The last woman to be hanged in Britain was far from being the hysterical, brassy blonde she’s sometimes been portrayed as. STEPHEN LEWIS spoke to Wilberfoss author Carol Ann Lee about her new book on Ruth Ellis.

AT just before 9am on Wednesday July 13th, 1955, Albert Pierrepoint, the official hangman, entered the condemned cell at Holloway Prison where Ruth Ellis was waiting for him.

The 29-year-old nightclub hostess, who had admitted the murder of her lover David Blakely in court and had been condemned to death, sprang to her feet, knocking over her chair. It was the only time she showed any lack of composure, according to Wilberfoss true crime writer Carol Ann Lee.

There is a powerful, moving account of what happened next in Carol Ann’s latest book, A Fine Day For A Hanging.

Pierrepoint was “very reassuring, if you can say that of a hangman,” according to a female prison warder who was present, Carol Ann writes.

“He said to her ‘it’s all right, lass, it’s all right.’ He kept to the back of her so she wouldn’t see his face, picked up the chair and told her to sit down again.”

He then bound her hands behind her, and led her through to the execution room next door. Ruth never flinched, Carol Ann writes – not even when the executioner came to place a hood over her head. “When his fingers reached for Ruth’s long, loosely-combed hair, she looked at him and lifted the corners of her mouth in a faint smile.”

Afterwards, Carol Ann says, Pierrepoint was to describe her as the “bravest women he ever hanged.”

She was also, famously, the last women to be executed in the UK. Her hanging changed society for good, helping to strengthen public opinion for the abolition of the death penalty, which came ten years later.

As a 16 year old, Carol Ann watched Dance With A Stranger, the film starring Miranda Richardson as Ellis.

She has been fascinated by her ever since. Richardson’s performance was wonderful, she says – but she doesn’t think the film was entirely fair to its subject. “It portrayed her as this complete hysteric. She wasn’t like that.”

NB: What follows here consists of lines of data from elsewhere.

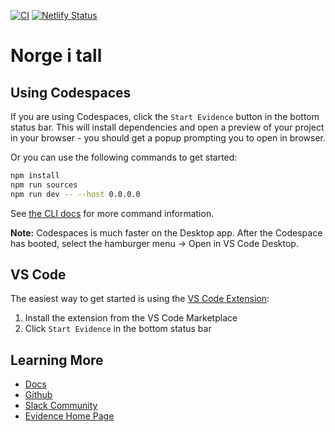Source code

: [![CI](https://github.com/norgeitall/norgeitall/actions/workflows/ci.yml/badge.svg)](https://github.com/norgeitall/norgeitall/actions) [![Netlify Status](https://api.netlify.com/api/v1/badges/de5a3ecd-f354-43e0-82bd-53f9555a0f16/deploy-status)](https://app.netlify.com/sites/norgeitall/deploys)

# Norge i tall

## Using Codespaces

If you are using Codespaces, click the `Start Evidence` button in the bottom status bar. This will install dependencies and open a preview of your project in your browser - you should get a popup prompting you to open in browser.

Or you can use the following commands to get started:

```bash
npm install
npm run sources
npm run dev -- --host 0.0.0.0
```

See [the CLI docs](https://docs.evidence.dev/cli/) for more command information.

**Note:** Codespaces is much faster on the Desktop app. After the Codespace has booted, select the hamburger menu → Open in VS Code Desktop.

## VS Code

The easiest way to get started is using the [VS Code Extension](https://marketplace.visualstudio.com/items?itemName=Evidence.evidence-vscode):

1. Install the extension from the VS Code Marketplace
2. Click `Start Evidence` in the bottom status bar

## Learning More

- [Docs](https://docs.evidence.dev/)
- [Github](https://github.com/evidence-dev/evidence)
- [Slack Community](https://slack.evidence.dev/)
- [Evidence Home Page](https://www.evidence.dev)
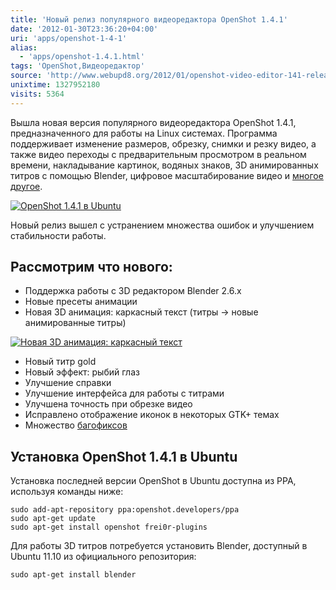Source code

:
 ```yaml
---
title: 'Новый релиз популярного видеоредактора OpenShot 1.4.1'
date: '2012-01-30T23:36:20+04:00'
uri: 'apps/openshot-1-4-1'
alias: 
  - 'apps/openshot-1.4.1.html'
tags: 'OpenShot,Видеоредактор'
source: 'http://www.webupd8.org/2012/01/openshot-video-editor-141-released.html'
unixtime: 1327952180
visits: 5364
---
```

Вышла новая версия популярного видеоредактора OpenShot 1.4.1, предназначенного для работы на Linux системах. Программа поддерживает изменение размеров, обрезку, снимки и резку видео, а также видео переходы с предварительным просмотром в реальном времени, накладывание картинок, водяных знаков, 3D анимированных титров с помощью Blender, цифровое масштабирование видео и [многое другое](http://ru.wikipedia.org/wiki/OpenShot_Video_Editor).

[![OpenShot 1.4.1 в Ubuntu](img/2012/01/30/23-00/openshot-1-6791079451-o.jpg)](img/2012/01/30/23-00/openshot-1-6791079451-o.jpg)

Новый релиз вышел с устранением множества ошибок и улучшением стабильности работы.

## Рассмотрим что нового:

*   Поддержка работы с 3D редактором Blender 2.6.x
*   Новые пресеты анимации
*   Новая 3D анимация: каркасный текст (титры → новые анимированные титры)

[![Новая 3D анимация: каркасный текст](img/2012/01/30/23-00/openshot-6791078423-o.jpg)](img/2012/01/30/23-00/openshot-6791078423-o.jpg)

*   Новый титр gold
*   Новый эффект: рыбий глаз
*   Улучшение справки
*   Улучшение интерфейса для работы с титрами
*   Улучшена точность при обрезке видео
*   Исправлено отображение иконок в некоторых GTK+ темах
*   Множество [багофиксов](https://launchpad.net/openshot/1.4/1.4.1)

## Установка OpenShot 1.4.1 в Ubuntu

Установка последней версии OpenShot в Ubuntu доступна из PPA, используя команды ниже:

```
sudo add-apt-repository ppa:openshot.developers/ppa
sudo apt-get update
sudo apt-get install openshot frei0r-plugins
```

Для работы 3D титров потребуется установить Blender, доступный в Ubuntu 11.10 из официального репозитория:

```
sudo apt-get install blender
```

Nor was she the ‘scarlet woman’, the brassy blonde portrayed in so many newspaper accounts of the time. Instead, she was a calm, thoughtful person, driven to what she did by the intolerable nature of her relationship with Blakely.

Not that Carol Ann condones the murder. Blakely may have treated her dreadfully – but he was only a young man when she shot him to death outside the Magdala public house in Hampstead on Easter Sunday 1955.

“I feel real sympathy for him and for his family,” she says, speaking from her Wilberfoss home. “But I really liked Ruth, too.”

Having researched Ellis extensively, through court documents, letters and other material held in the National Archives, Carol Ann believes she felt driven to murder Blakely because she could see no other way out of the relationship.

She also believes Ellis honestly meant to kill herself that day, too. In the book, she describes how, having killed Blakely, Ellis put the gun to her own head.

But for some reason, she didn’t die. One eye-witness said she could not bring herself to pull the trigger. Carol Ann believes the gun may even have malfunctioned.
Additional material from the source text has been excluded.